Take the former Labour Mayor of London, Ken Livingstone. Speaking on Five Live’s Sunday Breakfast show Ken said that Boris had had five dinners and lunches with News International people in the past eighteen months. Ken questioned:
Are we asked to believe they never discussed the fact the police were investigating them and the phone hacking scandal?
It would have been more persuasive had Ken not admitted moments earlier that he, along with a dozen others, had dinner with James Murdoch at a Labour Party conference and talked about, wait for it, climate change. In Ken’s view it’s about the location of the meal. I’m not convinced. Even in public places, under public scrutiny, you can still do deals.
Doing deals was something Lord (Kenneth) Baker, the former Education Secretary hinted at on Radio 4’s Week in Westminster. He was asked to comment on the relationship between politicians and journalists:
You can’t have a satisfactory relationship. All journalists I met, political journalists, have really been piranha fish. They’re feeding upon information and however close the relationship may be, however friendly you may feel, that you may have a relationship with a journalist, or with Murdoch or with Beaverbrook in his old days, or no doubt with Northcliffe, at the end of the day, they look upon you as news fodder.
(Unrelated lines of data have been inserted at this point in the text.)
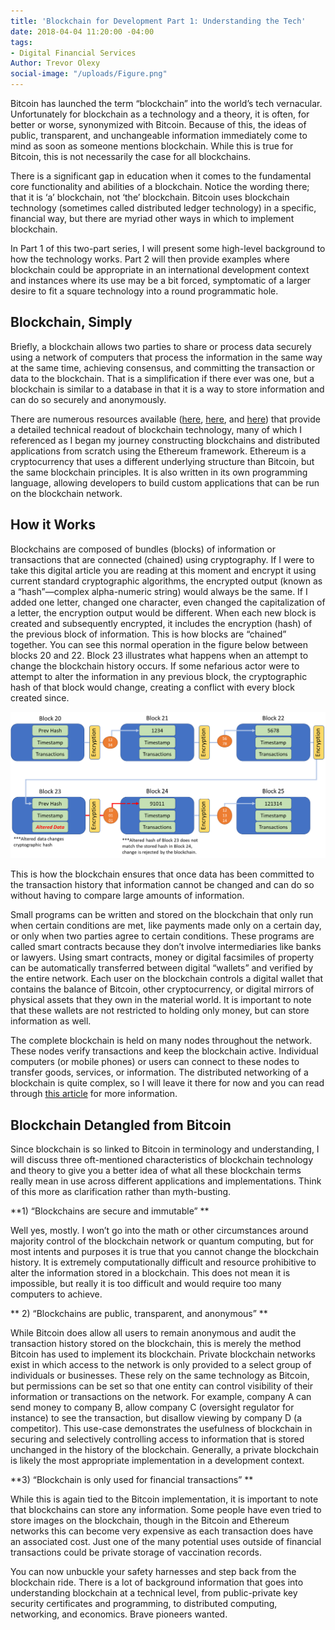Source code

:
 ```yaml
---
title: 'Blockchain for Development Part 1: Understanding the Tech'
date: 2018-04-04 11:20:00 -04:00
tags:
- Digital Financial Services
Author: Trevor Olexy
social-image: "/uploads/Figure.png"
---
```


Bitcoin has launched the term “blockchain” into the world’s tech vernacular. Unfortunately for blockchain as a technology and a theory, it is often, for better or worse, synonymized with Bitcoin. Because of this, the ideas of public, transparent, and unchangeable information immediately come to mind as soon as someone mentions blockchain. While this is true for Bitcoin, this is not necessarily the case for all blockchains. 

<!--more-->

There is a significant gap in education when it comes to the fundamental core functionality and abilities of a blockchain. Notice the wording there; that it is ‘a’ blockchain, not ‘the’ blockchain. Bitcoin uses blockchain technology (sometimes called distributed ledger technology) in a specific, financial way, but there are myriad other ways in which to implement blockchain. 

In Part 1 of this two-part series, I will present some high-level background to how the technology works. Part 2 will then provide examples where blockchain could be appropriate in an international development context and instances where its use may be a bit forced, symptomatic of a larger desire to fit a square technology into a round programmatic hole. 

## Blockchain, Simply

Briefly, a blockchain allows two parties to share or process data securely using a network of computers that process the information in the same way at the same time, achieving consensus, and committing the transaction or data to the blockchain. That is a simplification if there ever was one, but a blockchain is similar to a database in that it is a way to store information and can do so securely and anonymously.  

There are numerous resources available ([here](https://www.ibm.com/blogs/blockchain/2017/12/blockchain-security-what-keeps-your-transaction-data-safe/), [here](http://mitsloan.mit.edu/newsroom/articles/blockchain-explained/), and [here](https://marmelab.com/blog/2016/04/28/blockchain-for-web-developers-the-theory.html)) that provide a detailed technical readout of blockchain technology, many of which I referenced as I began my journey constructing blockchains and distributed applications from scratch using the Ethereum framework. Ethereum is a cryptocurrency that uses a different underlying structure than Bitcoin, but the same blockchain principles. It is also written in its own programming language, allowing developers to build custom applications that can be run on the blockchain network.

## How it Works

Blockchains are composed of bundles (blocks) of information or transactions that are connected (chained) using cryptography. If I were to take this digital article you are reading at this moment and encrypt it using current standard cryptographic algorithms, the encrypted output (known as a “hash”—complex alpha-numeric string) would always be the same. If I added one letter, changed one character, even changed the capitalization of a letter, the encryption output would be different. When each new block is created and subsequently encrypted, it includes the encryption (hash) of the previous block of information. This is how blocks are “chained” together. You can see this normal operation in the figure below between blocks 20 and 22. Block 23 illustrates what happens when an attempt to change the blockchain history occurs. If some nefarious actor were to attempt to alter the information in any previous block, the cryptographic hash of that block would change, creating a conflict with every block created since. 

![Figure.png](/uploads/Figure.png)

This is how the blockchain ensures that once data has been committed to the transaction history that information cannot be changed and can do so without having to compare large amounts of information. 

Small programs can be written and stored on the blockchain that only run when certain conditions are met, like payments made only on a certain day, or only when two parties agree to certain conditions. These programs are called smart contracts because they don’t involve intermediaries like banks or lawyers. Using smart contracts, money or digital facsimiles of property can be automatically transferred between digital “wallets” and verified by the entire network. Each user on the blockchain controls a digital wallet that contains the balance of Bitcoin, other cryptocurrency, or digital mirrors of physical assets that they own in the material world. It is important to note that these wallets are not restricted to holding only money, but can store information as well. 

The complete blockchain is held on many nodes throughout the network. These nodes verify transactions and keep the blockchain active. Individual computers (or mobile phones) or users can connect to these nodes to transfer goods, services, or information. The distributed networking of a blockchain is quite complex, so I will leave it there for now and you can read through [this article](https://hackernoon.com/lets-talk-about-bitcoin-nodes-e9502193198c) for more information. 

## Blockchain Detangled from Bitcoin

Since blockchain is so linked to Bitcoin in terminology and understanding, I will discuss three oft-mentioned characteristics of blockchain technology and theory to give you a better idea of what all these blockchain terms really mean in use across different applications and implementations. Think of this more as clarification rather than myth-busting.   

**1) “Blockchains are secure and immutable” **

Well yes, mostly. I won’t go into the math or other circumstances around majority control of the blockchain network or quantum computing, but for most intents and purposes it is true that you cannot change the blockchain history. It is extremely computationally difficult and resource prohibitive to alter the information stored in a blockchain. This does not mean it is impossible, but really it is too difficult and would require too many computers to achieve. 


** 2) “Blockchains are public, transparent, and anonymous” **

While Bitcoin does allow all users to remain anonymous and audit the transaction history stored on the blockchain, this is merely the method Bitcoin has used to implement its blockchain. Private blockchain networks exist in which access to the network is only provided to a select group of individuals or businesses. These rely on the same technology as Bitcoin, but permissions can be set so that one entity can control visibility of their information or transactions on the network. For example, company A can send money to company B, allow company C (oversight regulator for instance) to see the transaction, but disallow viewing by company D (a competitor). This use-case demonstrates the usefulness of blockchain in securing and selectively controlling access to information that is stored unchanged in the history of the blockchain. Generally, a private blockchain is likely the most appropriate implementation in a development context.


**3) “Blockchain is only used for financial transactions” **

While this is again tied to the Bitcoin implementation, it is important to note that blockchains can store any information. Some people have even tried to store images on the blockchain, though in the Bitcoin and Ethereum networks this can become very expensive as each transaction does have an associated cost. Just one of the many potential uses outside of financial transactions could be private storage of vaccination records.

You can now unbuckle your safety harnesses and step back from the blockchain ride. There is a lot of background information that goes into understanding blockchain at a technical level, from public-private key security certificates and programming, to distributed computing, networking, and economics. Brave pioneers wanted.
I was struck by two things he said: supping with the enemy has always been a recreational past time; and how wrong he was about journalists. Some of us keep so many secrets. Some of us argue passionately and can change minds in private. And most of us know when we’ve crossed that line, when we stop being detached. I interviewed Kenneth Baker a few times, when he was in Margaret Thatcher’s government but would never thought of myself as a piranha or he as fodder. Mind you I never had supper with him at his home. Opportunities missed.
The MP Frank Field had a point I think when he said on Radio 4:
One of the great powers in this land is the Fourth Estate; the media. Prime Ministers and their senior colleagues must get the right relationship with that Fourth Estate. I believe in the independence they ought to maintain from the Fourth Estate.
How sage his words but how very unrealistic. No matter what David Cameron and others decide and legislate there will always be a deep seated relationship between politicians and the press. Nothing will really change. It’ll only become cleverer and more covert. Perhaps all we can hope for is that when we sup together we both use very long spoons.